A breakthrough pill said to reduce the risk of contracting HIV by up to 73%, has been given the green light by the US health regulator, the FDA.
Known as Truvada, this is the first ever pill to be approved by the FDA for prevention of HIV in healthy but high risk individuals or for those who may be in sexual contact with HIV positive partners.
However, the administration has stressed that the pill should be utilized in combination with other safe sex practices, including the use of condoms and regular HIV testing.
“Today’s approval marks an important milestone in our fight against HIV. Every year, about 50,000 U.S. adults and adolescents are diagnosed with HIV infection, despite the availability of prevention methods and strategies to educate, test, and care for people living with the disease,” said FDA commissioner, Dr.
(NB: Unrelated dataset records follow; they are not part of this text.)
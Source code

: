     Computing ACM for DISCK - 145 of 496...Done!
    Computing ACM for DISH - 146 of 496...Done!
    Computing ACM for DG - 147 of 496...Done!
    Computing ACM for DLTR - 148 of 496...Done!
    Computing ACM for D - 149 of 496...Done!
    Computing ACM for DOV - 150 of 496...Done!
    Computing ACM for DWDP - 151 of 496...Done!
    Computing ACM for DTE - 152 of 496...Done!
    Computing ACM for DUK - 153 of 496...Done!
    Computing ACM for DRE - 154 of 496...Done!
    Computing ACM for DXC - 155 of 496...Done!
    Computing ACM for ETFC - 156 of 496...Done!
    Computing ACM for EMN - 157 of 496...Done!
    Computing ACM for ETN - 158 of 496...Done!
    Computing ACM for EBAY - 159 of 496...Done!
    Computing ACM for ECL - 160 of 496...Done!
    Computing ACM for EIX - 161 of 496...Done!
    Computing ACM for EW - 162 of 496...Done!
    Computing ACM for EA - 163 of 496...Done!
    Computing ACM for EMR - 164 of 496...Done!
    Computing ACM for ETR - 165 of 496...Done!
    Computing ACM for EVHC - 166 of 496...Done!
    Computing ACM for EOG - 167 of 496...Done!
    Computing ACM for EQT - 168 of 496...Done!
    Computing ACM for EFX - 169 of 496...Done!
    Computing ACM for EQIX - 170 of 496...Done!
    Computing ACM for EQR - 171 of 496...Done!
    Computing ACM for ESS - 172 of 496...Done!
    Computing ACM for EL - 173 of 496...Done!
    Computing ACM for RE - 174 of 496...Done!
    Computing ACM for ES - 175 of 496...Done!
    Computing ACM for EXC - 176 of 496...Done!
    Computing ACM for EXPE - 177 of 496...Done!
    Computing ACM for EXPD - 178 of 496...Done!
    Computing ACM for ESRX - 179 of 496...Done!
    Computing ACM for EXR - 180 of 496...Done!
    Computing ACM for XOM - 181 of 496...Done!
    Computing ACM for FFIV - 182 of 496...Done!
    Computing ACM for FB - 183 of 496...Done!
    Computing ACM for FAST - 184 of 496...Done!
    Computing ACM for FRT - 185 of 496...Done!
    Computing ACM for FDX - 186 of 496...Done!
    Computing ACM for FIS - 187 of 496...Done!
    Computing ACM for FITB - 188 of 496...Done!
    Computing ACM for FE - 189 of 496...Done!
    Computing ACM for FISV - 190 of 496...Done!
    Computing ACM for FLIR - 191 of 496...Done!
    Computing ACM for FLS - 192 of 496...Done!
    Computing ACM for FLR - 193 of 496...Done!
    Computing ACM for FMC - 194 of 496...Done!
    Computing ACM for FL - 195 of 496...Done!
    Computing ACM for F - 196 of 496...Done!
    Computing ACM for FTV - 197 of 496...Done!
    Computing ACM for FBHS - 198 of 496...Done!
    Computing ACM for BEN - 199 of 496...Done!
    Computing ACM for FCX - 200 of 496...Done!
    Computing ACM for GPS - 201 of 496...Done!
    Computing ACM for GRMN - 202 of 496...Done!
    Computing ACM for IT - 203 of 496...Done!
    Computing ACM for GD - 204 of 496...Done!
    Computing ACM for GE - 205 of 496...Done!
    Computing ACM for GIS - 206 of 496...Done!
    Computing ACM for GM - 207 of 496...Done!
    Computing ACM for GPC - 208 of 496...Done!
Margaret A. Hamburg.
The study initially began in 2010, when a government study found Truvada effective for reducing the risk of infection in healthy gay and bisexual men by 42% when accompanied by the use of condoms and other safe sex practices. The findings also revealed that the pill could reduce the risk of contracting HIV by 75% among heterosexual couples whereby one partner is HIV positive. Following these findings, a group of health experts recommended the pill to the FDA for approval this May.
However, this approval is accompanied by some criticisms from health workers, who say the pill may provide a false sense of security and make people more likely to experiment and take risks. The pill also has some side effects, the most common being diarrhoea, nausea, abdominal pain, headache and weight loss.